No. 5 joined the army.  I was in high school when he came back.  On leave, or for good, I don’t remember. It must have been on leave.  I was visiting and we were alone together in their living room.  I don’t know where his mom or my friend were, or how we ended up alone.  There must have been raging testosterone and pheromones at work in that room.  It was palpable and I could have lost my virtue to him, had I not been so staunchly vigilant with my goody two shoes lifestyle decision.  Never in my life have I experienced such a sensation of chemistry.  Perhaps that will be something to regreat another time.  Had I acted on it, no doubt I would have had a child at 16, and I would have been the first teen mother in my class, instead of my friend, his sister. 

Growing up was hard for them.  All of them.  There was drunkenness.  Debauchery.  They were raging.  Reaching out, trying to find their fit in this world.  It was hard for them.  They had struggles.  Heart breaks.  Traumas. Losses.  Misunderstandings.  Altercations.  They’re all grown up now. Big, strapping, manly men.  Deep raspy voices, like their dad.  Mischievous twinkle in their eyes.  Like their dad.  Manly men.  Like their dad.  Sunday they gathered to say farewell to the man they loved, and probably sometimes hated.  I know he wasn’t the best dad or husband.  He had a rough road too. A tough time making his way. He wrestled his own demons, and in time he conquered them.  I had the privilege of knowing him for only the best of who he was. The man with a twinkle in his eye.  I loved him.  I see him living on in his sons.  Sons who are making their way.  I don’t know any of them.  It’s been over 20 years.  I re-introduce myself, and see the recognition.  I see them looking at me, with some curiousity.  I’m not one of Them anymore.  I’m a stranger from a strange land.  I’m from another world.  A white collar world. Not a yuppie, but a muppie.  A middle aged urgan professional.  I see them looking at me.  I see them wondering.  But I don’t know their thoughts.

If this were a film, pan to the clip of the gorgeous long legged model, and the obvious — who is that breathtakingly gorgeous girl

But it’s not the movies, and I’m no long legged model…

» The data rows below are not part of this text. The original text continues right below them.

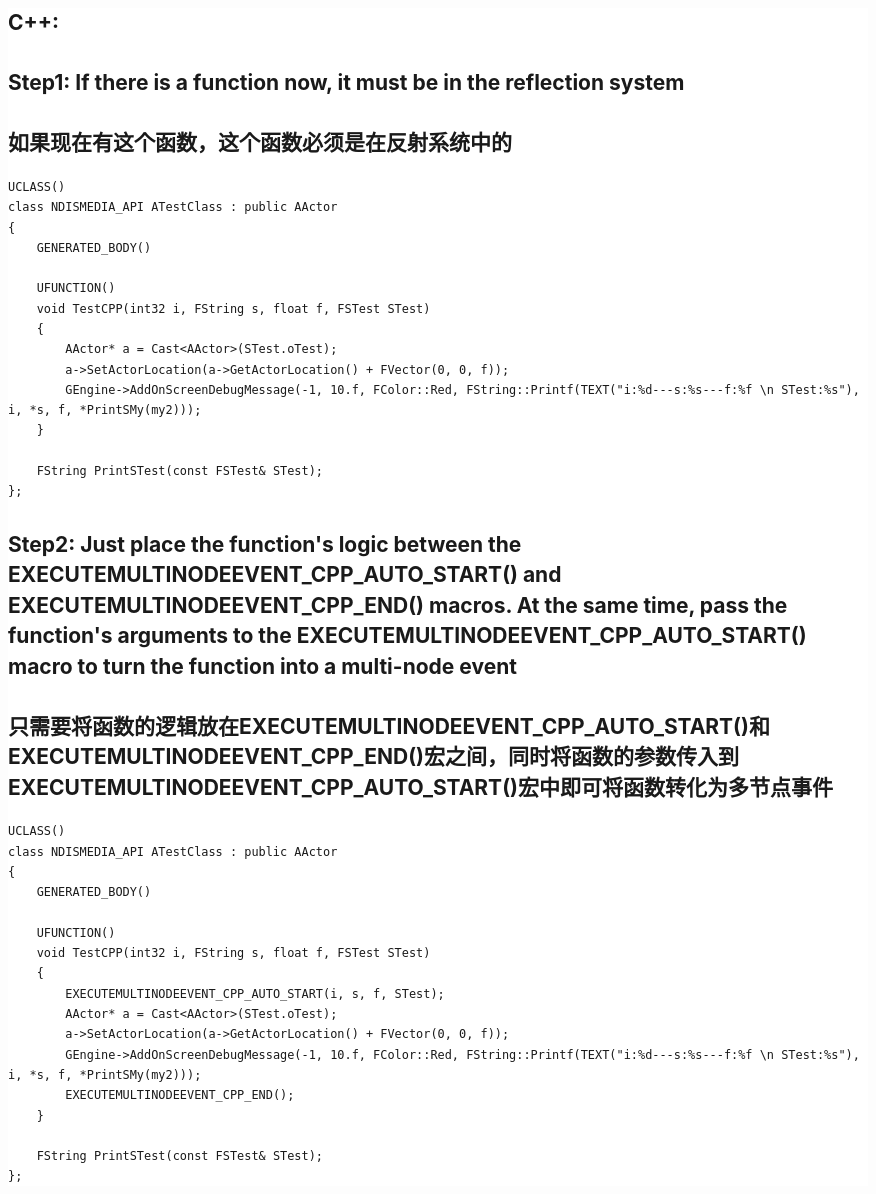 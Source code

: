 ## C++:  
  
## Step1: If there is a function now, it must be in the reflection system  
## 如果现在有这个函数，这个函数必须是在反射系统中的  
```  
UCLASS()
class NDISMEDIA_API ATestClass : public AActor
{
	GENERATED_BODY()

	UFUNCTION()
	void TestCPP(int32 i, FString s, float f, FSTest STest)
	{
		AActor* a = Cast<AActor>(STest.oTest);
		a->SetActorLocation(a->GetActorLocation() + FVector(0, 0, f));
		GEngine->AddOnScreenDebugMessage(-1, 10.f, FColor::Red, FString::Printf(TEXT("i:%d---s:%s---f:%f \n STest:%s"), i, *s, f, *PrintSMy(my2)));
	}

	FString PrintSTest(const FSTest& STest);
};
```  
  
## Step2: Just place the function's logic between the EXECUTEMULTINODEEVENT_CPP_AUTO_START() and EXECUTEMULTINODEEVENT_CPP_END() macros. At the same time, pass the function's arguments to the EXECUTEMULTINODEEVENT_CPP_AUTO_START() macro to turn the function into a multi-node event    
## 只需要将函数的逻辑放在EXECUTEMULTINODEEVENT_CPP_AUTO_START()和EXECUTEMULTINODEEVENT_CPP_END()宏之间，同时将函数的参数传入到EXECUTEMULTINODEEVENT_CPP_AUTO_START()宏中即可将函数转化为多节点事件  
```  
UCLASS()
class NDISMEDIA_API ATestClass : public AActor
{
	GENERATED_BODY()

	UFUNCTION()
	void TestCPP(int32 i, FString s, float f, FSTest STest)
	{
		EXECUTEMULTINODEEVENT_CPP_AUTO_START(i, s, f, STest);
		AActor* a = Cast<AActor>(STest.oTest);
		a->SetActorLocation(a->GetActorLocation() + FVector(0, 0, f));
		GEngine->AddOnScreenDebugMessage(-1, 10.f, FColor::Red, FString::Printf(TEXT("i:%d---s:%s---f:%f \n STest:%s"), i, *s, f, *PrintSMy(my2)));
		EXECUTEMULTINODEEVENT_CPP_END();
	}

	FString PrintSTest(const FSTest& STest);
};
``` 
   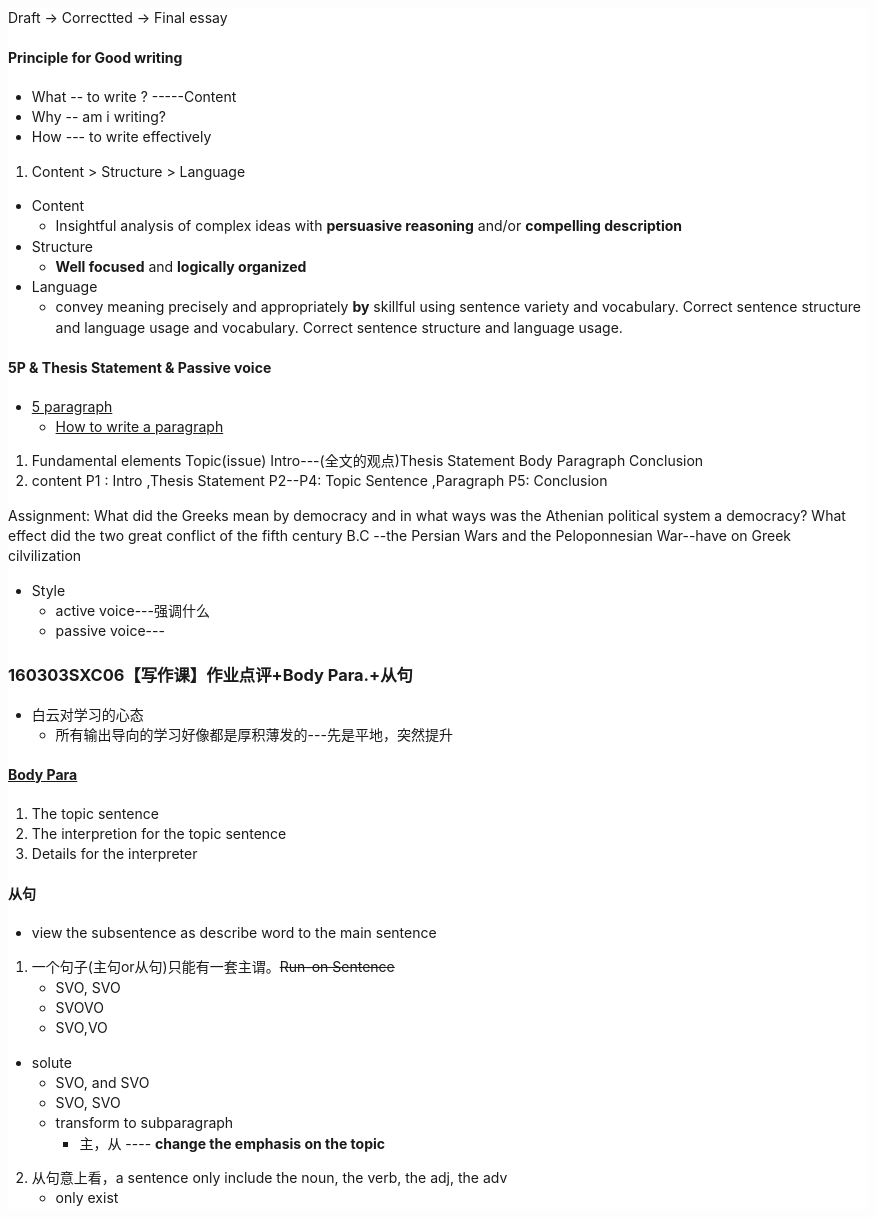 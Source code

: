 Draft -> Correctted -> Final essay

#### Principle for Good writing 
* What -- to write ? -----Content
* Why -- am i writing?
* How --- to write effectively
1. Content > Structure > Language
* Content 
  * Insightful analysis of complex ideas with **persuasive reasoning** and/or **compelling description**
* Structure
  * **Well focused** and **logically organized**
* Language
  * convey meaning precisely and appropriately **by** skillful using sentence variety and vocabulary. Correct sentence structure and language usage and vocabulary. Correct sentence structure and language usage.

#### 5P & Thesis Statement & Passive voice
* [5 paragraph](http://essayisay.homestead.com/fiveparagraphs.html)
  * [How to write a paragraph](https://writingcenter.unc.edu/tips-and-tools/paragraphs/)
1. Fundamental elements
Topic(issue)
Intro---(全文的观点)Thesis Statement
Body Paragraph
Conclusion
1. content
P1 : Intro ,Thesis Statement
P2--P4: Topic Sentence ,Paragraph
P5: Conclusion


Assignment:
What did the Greeks mean by democracy and in what ways was the Athenian political system a democracy? 
What effect did the two great conflict of the fifth century B.C --the Persian Wars and the Peloponnesian War--have on Greek cilvilization


* Style
  * active voice---强调什么
  * passive voice---


### 160303SXC06【写作课】作业点评+Body Para.+从句
* 白云对学习的心态
  * 所有输出导向的学习好像都是厚积薄发的---先是平地，突然提升

#### [Body Para](https://writingcenter.unc.edu/tips-and-tools/paragraphs/)
1. The topic sentence
2. The interpretion for the topic sentence
3. Details for the interpreter
   
#### 从句
* view the subsentence as describe word to the main sentence
1. 一个句子(主句or从句)只能有一套主谓。~~Run-on Sentence~~
   * SVO, SVO
   * SVOVO
   * SVO,VO
 * solute
   * SVO, and SVO
   * SVO, SVO 
   * transform to subparagraph
     * 主，从 ---- **change the emphasis on the topic**
2. 从句意上看，a sentence only include the noun, the verb, the adj, the adv
   * only exist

I want to speak with them.  Ask them how they are.  How they are making their way in this world.  But instead, I just look at them and marvel at how beautiful they are to me, these complete strangers, the wild boys whose lives mingled with mine many many years ago.  They are men now.  Real men.  Manly men.  I hope they are all well.  I hope they are all happy.  I hope they have all found their place in this world. I hope they remember their dad with love and no regrets.  I hope their sorrow is fleeting.  But how can it be   They have just lost their dad.